Even when I tried to escape the comma as seen here

..."," host: "(?[^"]+)"

the response was it didn't match.

I tried to use a regex editor (rubular) to test out different variations e.g. host: "(?[^\d."])", host: ""%{NUMBER:host}"" but all failed.

I did ultimately use your suggestion of the kv filter in the following way:-
grok {
...
}
kv {
field_split => "host"
}

and the host was printed out correctly in the logstash.log file. However I would really like to match the grok pattern to the event without resorting to a kv filter. Is that possible?

Also another question:

I have developed another grok pattern that completely matches an event however when I use this pattern in logstash config file, restart my logstash service and check my logstash.log for the event, I can see a tag named "_grokparsefailure" against it. In what circumstances would you have a perfectly matched grok pattern but have it fail against an event?

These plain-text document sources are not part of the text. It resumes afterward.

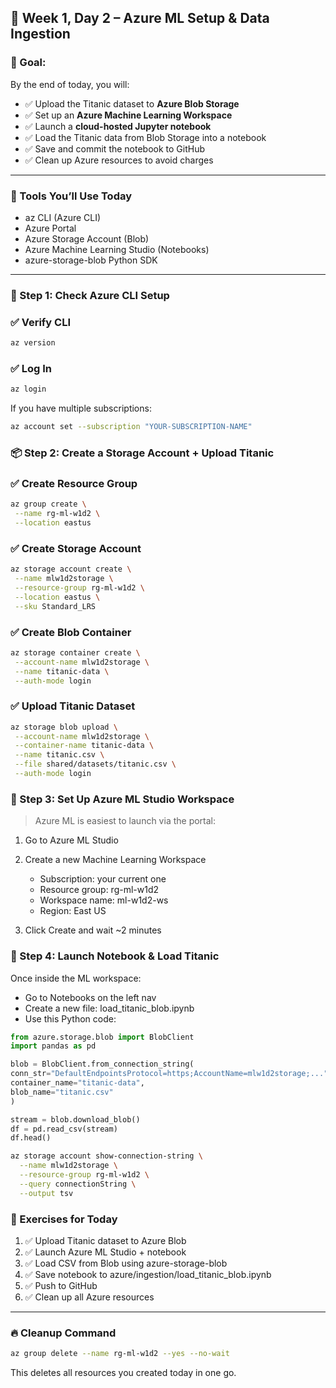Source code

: ## 📅 Week 1, Day 2 – Azure ML Setup & Data Ingestion

### 🧠 Goal:

By the end of today, you will:

- ✅ Upload the Titanic dataset to **Azure Blob Storage**
- ✅ Set up an **Azure Machine Learning Workspace**
- ✅ Launch a **cloud-hosted Jupyter notebook**
- ✅ Load the Titanic data from Blob Storage into a notebook
- ✅ Save and commit the notebook to GitHub
- ✅ Clean up Azure resources to avoid charges

---

### 🧰 Tools You’ll Use Today

- az CLI (Azure CLI)
- Azure Portal
- Azure Storage Account (Blob)
- Azure Machine Learning Studio (Notebooks)
- azure-storage-blob Python SDK

---

### 🚀 Step 1: Check Azure CLI Setup

### ✅ Verify CLI

```bash
az version
```

### ✅ Log In

```bash
az login
```

If you have multiple subscriptions:

```bash
az account set --subscription "YOUR-SUBSCRIPTION-NAME"
```

### 📦 Step 2: Create a Storage Account + Upload Titanic

### ✅ Create Resource Group

```bash
az group create \
 --name rg-ml-w1d2 \
 --location eastus
```

### ✅ Create Storage Account

```bash
az storage account create \
 --name mlw1d2storage \
 --resource-group rg-ml-w1d2 \
 --location eastus \
 --sku Standard_LRS
```

### ✅ Create Blob Container

```bash
az storage container create \
 --account-name mlw1d2storage \
 --name titanic-data \
 --auth-mode login
```

### ✅ Upload Titanic Dataset

```bash
az storage blob upload \
 --account-name mlw1d2storage \
 --container-name titanic-data \
 --name titanic.csv \
 --file shared/datasets/titanic.csv \
 --auth-mode login
```

### 📓 Step 3: Set Up Azure ML Studio Workspace

> Azure ML is easiest to launch via the portal:

1. Go to Azure ML Studio
2. Create a new Machine Learning Workspace

   - Subscription: your current one
   - Resource group: rg-ml-w1d2
   - Workspace name: ml-w1d2-ws
   - Region: East US

3. Click Create and wait ~2 minutes

### 📔 Step 4: Launch Notebook & Load Titanic

Once inside the ML workspace:

- Go to Notebooks on the left nav
- Create a new file: load_titanic_blob.ipynb
- Use this Python code:

```python
from azure.storage.blob import BlobClient
import pandas as pd

blob = BlobClient.from_connection_string(
conn_str="DefaultEndpointsProtocol=https;AccountName=mlw1d2storage;...",
container_name="titanic-data",
blob_name="titanic.csv"
)

stream = blob.download_blob()
df = pd.read_csv(stream)
df.head()
```

```bash
az storage account show-connection-string \
  --name mlw1d2storage \
  --resource-group rg-ml-w1d2 \
  --query connectionString \
  --output tsv
```

### 🧪 Exercises for Today

1. ✅ Upload Titanic dataset to Azure Blob
2. ✅ Launch Azure ML Studio + notebook
3. ✅ Load CSV from Blob using azure-storage-blob
4. ✅ Save notebook to azure/ingestion/load_titanic_blob.ipynb
5. ✅ Push to GitHub
6. ✅ Clean up all Azure resources

---

### 🔥 Cleanup Command

```bash
az group delete --name rg-ml-w1d2 --yes --no-wait
```

This deletes all resources you created today in one go.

I've just started learning about grokking in logstash so still quite new to this.

Many thanks!

When I tried your suggestion:

(?:, request: "%{WORD:http_verb} %{NOTSPACE:request}) HTTP/%{NUMBER:http_version}", host: "(?[^"]+)"

for the last part of my expression but the response was that it didn't match.

Please copy/paste your exact configuration and format it as code with the toolbar button.

kv {
field_split => "host"
}

No, that's not what I meant. I meant that you should use the kv filter for parsing the whole key/value part of the string, i.e. this part:

client: 12.1.12.123, server: waf._default.company.com, request: "GET / HTTP/1.1", host: "11.1.111.111",

A kv filter similar to this should be able to make sense of this:

kv {
  field_split => ", "
  value_split => ": "
}

I have developed another grok pattern that completely matches an event however when I use this pattern in logstash config file, restart my logstash service and check my logstash.log for the event, I can see a tag named "_grokparsefailure" against it. In what circumstances would you have a perfectly matched grok pattern but have it fail against an event?

I'm not into hypothetical questions. Like above, show us the exact configuration and an example event. Make sure the same event isn't processed by multiple grok filters.